The remaining two thirds of patients, off the medicine, will see their weight start to go back up because their excessive hunger returns. They should be put back on phen-pro before they regain too much weight and they should be kept on phen-pro, indefinitely if necessary. It's no big deal. If they had high blood pressure, you would put the patients on life-long medicine. Ditto high cholesterol. Ditto gout. Ditto estrogen. No one should discriminate against weight loss medicines. No one should discriminate against obese people at all. Obesity is a medical disease like any other.
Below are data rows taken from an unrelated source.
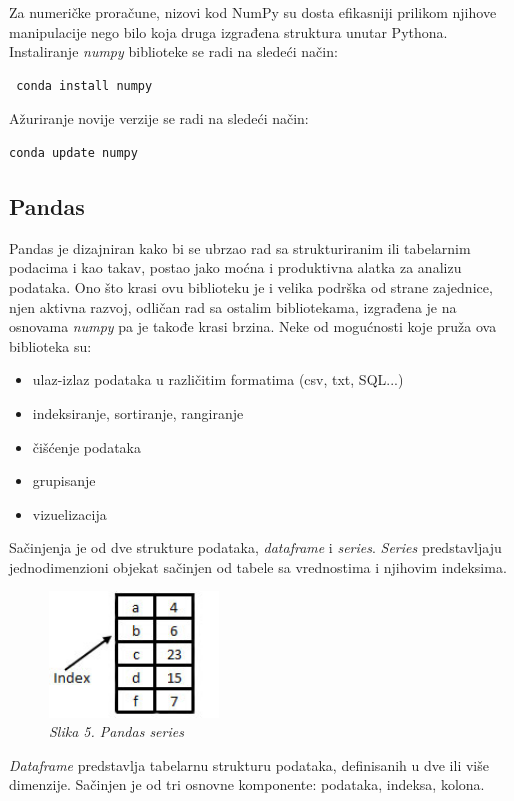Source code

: \documentclass[12pt]{article}
\begin{document}
Za numeričke proračune, nizovi kod NumPy su dosta efikasniji prilikom njihove manipulacije nego bilo koja druga izgrađena struktura unutar Pythona. Instaliranje \textsl{numpy} biblioteke se radi na sledeći način:
\begin{lstlisting}
 conda install numpy
\end{lstlisting}
 Ažuriranje novije verzije se radi na sledeći način:
\begin{lstlisting}[language=Python]
 conda update numpy
\end{lstlisting}
\subsection{Pandas}
Pandas je dizajniran kako bi se ubrzao rad sa strukturiranim ili tabelarnim podacima i kao takav, postao jako moćna i produktivna alatka za analizu podataka. Ono što krasi ovu biblioteku je i velika podrška od strane zajednice, njen aktivna razvoj, odličan rad sa ostalim bibliotekama, izgrađena je na osnovama \textsl{numpy} pa je takođe krasi brzina. Neke od mogućnosti koje pruža ova biblioteka su:
\begin{itemize}
  \item ulaz-izlaz podataka u različitim formatima (csv, txt, SQL...)
  \item indeksiranje, sortiranje, rangiranje
  \item čišćenje podataka 
  \item grupisanje
  \item vizuelizacija
\end{itemize}
Sačinjenja je od dve strukture podataka, \textsl{dataframe} i \textsl{series}.  \textsl{Series} predstavljaju jednodimenzioni objekat sačinjen od tabele sa vrednostima i njihovim indeksima. 
\begin{figure}[h!]
\centering
\includegraphics[width=0.4\textwidth]{pandas-series.jpg}
\caption*{\textsl{Slika 5. Pandas series }}
\end{figure}
\textsl{Dataframe} predstavlja tabelarnu strukturu podataka, definisanih u dve ili više dimenzije.  Sačinjen je od tri osnovne komponente: podataka, indeksa, kolona. 
\end{document}
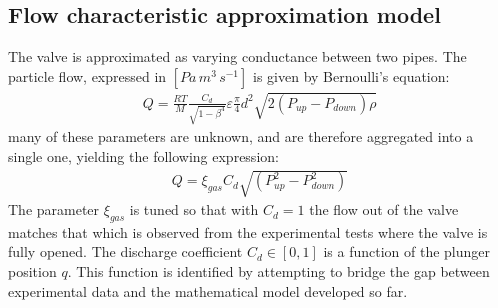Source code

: \documentclass[letterpaper, 10pt, conference]{ieeeconf}
\begin{document}
\subsection{Flow characteristic approximation model}\label{sec:flow_charac}
The valve is approximated as varying conductance between two pipes. The particle flow, expressed in $[\unit{Pa\,m^{3}\,s^{-1}}]$ is given by Bernoulli's equation:
\begin{align}
    Q = \frac{RT}{M} \frac{C_d}{\sqrt{1-\beta^4}}\varepsilon\frac{\pi}{4}d^2\sqrt{2(P_{up}-P_{down})\rho}
\end{align}
many of these parameters are unknown, and are therefore aggregated into a single one, yielding the following expression:
\begin{align}
    Q = \xi_{gas}C_d\sqrt{\left(P_{up}^2-P_{down}^2\right)}
\end{align}
The parameter $\xi_{gas}$ is tuned so that with $C_d=1$ the flow out of the valve matches that which is observed from the experimental tests where the valve is fully opened. 
The discharge coefficient $C_d\in[0,1]$ is a function of the plunger position $q$. This function is identified by attempting to bridge the gap between experimental data and the mathematical model developed so far.
\end{document}
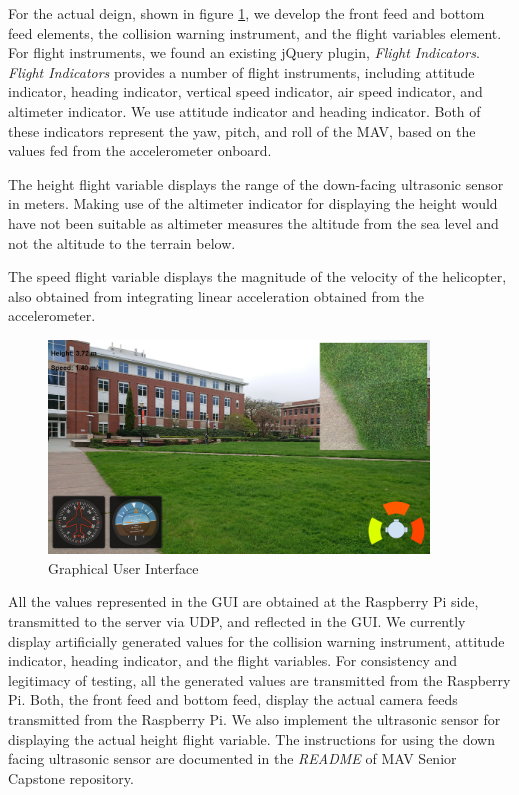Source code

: \documentclass[onecolumn, oneside, letterpaper, draftclsnofoot, 10pt, compsoc]{IEEEtran}
\begin{document}
\noindent
\newline
For the actual deign, shown in figure \ref{fig:UI2}, we develop the front feed and bottom feed elements, the collision warning instrument, and the flight variables element. For flight instruments, we found an existing jQuery plugin, \textit{Flight Indicators}. \textit{Flight Indicators} provides a number of flight instruments, including attitude indicator, heading indicator, vertical speed indicator, air speed indicator, and altimeter indicator. We use attitude indicator and heading indicator. Both of these indicators represent the yaw, pitch, and roll of the MAV, based on the values fed from the accelerometer onboard.

\noindent
\newline
The height flight variable displays the range of the down-facing ultrasonic sensor in meters. Making use of the altimeter indicator for displaying the height would have not been suitable as altimeter measures the altitude from the sea level and not the altitude to the terrain below.

\noindent
\newline
The speed flight variable displays the magnitude of the velocity of the helicopter, also obtained from integrating linear acceleration obtained from the accelerometer.

\begin{figure}[h]
    \centering
    \includegraphics[width=0.9\textwidth]{graphics/ui2.png}
    \caption{Graphical User Interface}
    \label{fig:UI2}
\end{figure}

\noindent
\newline
All the values represented in the GUI are obtained at the Raspberry Pi side, transmitted to the server via UDP, and reflected in the GUI. We currently display artificially generated values for the collision warning instrument, attitude indicator, heading indicator, and the flight variables. For consistency and legitimacy of testing, all the generated values are transmitted from the Raspberry Pi. Both, the front feed and bottom feed, display the actual camera feeds transmitted from the Raspberry Pi. We also implement the ultrasonic sensor for displaying the actual height flight variable. The instructions for using the down facing ultrasonic sensor are documented in the \textit{README} of MAV Senior Capstone repository.

\clearpage
\medskip


\end{document}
One little caveat. There is something called SSRI withdrawal syndrome, which occurs rarely when patients are discontinued from the shorter-acting SSRI drugs, such as Zoloft. I have seen this ONLY with Zoloft (and Paxil). The symptoms consist of nausea and flu-like feelings for several days. To avoid this possibility, patients being withdrawn from phen/Zoloft should have their Zoloft dose reduced to 25 mg for two weeks before going off Zoloft entirely. Gradual withdrawal from phentermine is NOT necessary unless the phentermine dose was pushed to 60 mg per day. In that case only, the phentermine should be decreased to 30 mg a day for two weeks before being finally discontinued.

The side-effects of phen-pro are less frequent and less serious than many medical therapies, certainly no worse than therapies for high blood pressure, etc. And the side-effects of phen-pro, if they do occur, tend to improve with time and patience. It's worth some sacrifice to cure obesity, a common, serious medical problem for which, at the moment, there is no other effective long-term treatment.

Note! Caffeine increases all the side-effects of phen-pro without making it work better. Patients should switch to decaffeinated coffee. The caffeine in soft drinks and tea is negligible. Only coffee matters.

COMMON SIDE-EFFECTS (LESS THAN 50% OF PATIENTS)

Dry mouth

The only solution is to drink more water. Phentermine reduces the production of spit, but so do Sudafed and other common decongestants. If drinking more water is not enough, patients can get Biotene mouth products over the counter or use Mouthcoat artificial saliva--these are rarely needed.

Trouble sleeping

Switch the SSRI to generic trazadone 50 mg at night.

LESS COMMON SIDE-EFFECTS (LESS THAN 10% OF PATIENTS)

Orgasmic delay

Switch SSRI to Luvox 50 mg or Effexor XR 75 mg.

Nervousness

Switch SSRI to Luvox 50 mg or add clonidine pill or patch .

Sweating

A common problem in overweight people generally. Obviously the patient can try to stay cool. If the excess sweating is in the feet or armpits, Drysol will handle the sweating well. If the sweating is more widespread, the patient can spray the sweating parts with Arrid Extradry.

Constipation

Switch SSRI to Zoloft 50 mg or add Senokot-S twice a day.

Rapid heartbeat

Start phentermine more gradually or temporarily add atenolol. Check for unrecognized hyperthyroidism or concomitant stimulant drugs.

Drowsiness

Switch SSRI to Effexor XR and consider undiagnosed ADD.